[Date Prev][Date Next][Thread Prev][Thread Next][Date Index][Thread Index]

Re: [f-cpu] SIMD register



hi,

Nicolas Boulay wrote:
> After reading a idct MMX code i don't think it really easy to use simd
> register without knowing there size. Such idct use 8 word chunk because
> it fill the right data.

if you read Intel's documents, or code designed for Intel computers,
i understand your doubts. However, some Zen, a clear and clean mind
and some patience will help you read the "basic" books in a different
way.

I have already started writing a DCT code, optimised for F-CPU.
It is surprisingly easy when you know a few tricks. And more importantly,
i had started from an already good-looking code, so it was almost
straight-forward.

> A study on theoretical cpu on a new and simple algorythme of compiling
> to use vector instruction on spec program give it's maximum around
> 128-256 bits register (4*64 bits float). With bigger register inter
> register dependancies increase and code speed DECREASE.
> 
> So size independant code will slow done even more the code.

I don't agree with you because you assume that the study is perfect.
It is based on prototype code, in very specific conditions and the algo
is probably badly chosen. Add to that that the memory system is probably
not adapted, and you see that this is probably a misleading result.

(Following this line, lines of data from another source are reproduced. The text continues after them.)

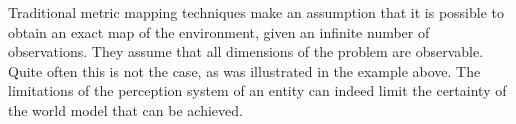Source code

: Traditional metric mapping techniques make an assumption that it is
possible to obtain an exact map of the environment, given an infinite
number of observations. They assume that all dimensions of the problem
are observable. Quite often this is not the case, as was illustrated in
the example above. The limitations of the perception system of an entity
can indeed limit the certainty of the world model that can be achieved.

%
%




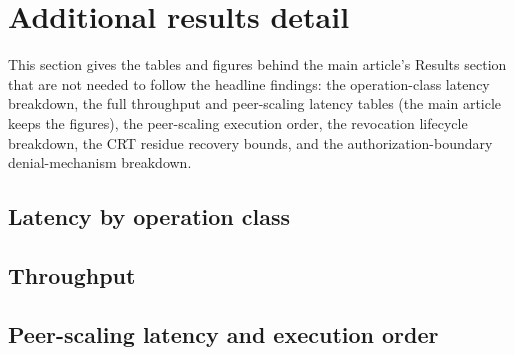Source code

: \clearpage
\section{Additional results detail}
\label{sec:supp_results}

This section gives the tables and figures behind the main article's Results
section that are not needed to follow the headline findings: the
operation-class latency breakdown, the full throughput and peer-scaling
latency tables (the main article keeps the figures), the peer-scaling
execution order, the revocation lifecycle breakdown, the CRT residue
recovery bounds, and the authorization-boundary denial-mechanism breakdown.

\subsection{Latency by operation class}



\begin{widefig}
\centering
{}
\caption{Empirical CDFs of the two committed transaction classes. Both
  traverse ordering and commitment.}
\label{fig:cdf}
\end{widefig}

\subsection{Throughput}



\subsection{Peer-scaling latency and execution order}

Don't forget that in the past, most people said "32-bit registers
are too wide, we don't need all these bits" or "8 registers are enough
for any algorithm". Since then , the balance and architecture of the computers
have radically changed : it's not wise to say that we won't need 256-bit
registers in the future. If the use of embedded DRAM increases, your study
might well become a geek's joke.

Most importantly, nobody today writes code that is independent from
the platform (except in C where the size of the ints is unknown).
So it's easy to say now that size-independent code is not worth.
However, with a few programming habits, you could write once a
code that can be executed as is and as fast as possible on any compliant
platform. It's "just" a matter of complying with a programming model,
so you don't have to touch old code.

I think that FC0 is easily scalable to 256-bits and 2 instructions per cycle.
when such a CPU will be implemented, we will have already started FC1, i guess.
But we will have to deal with 3 kinds of codes, if i follow your idea correctly.
There is however a simpler solution : in computation-intensive code
(or bandwidth-stressing code), use the maximum width register (in SIMD mode).
execute a "get SR_MAX_SIZE, rd" and divide your loop counter by rd
(or play with the loop counter, substracting rd instead of just 1).
This way, your code can compile and execute on any version of the CPU.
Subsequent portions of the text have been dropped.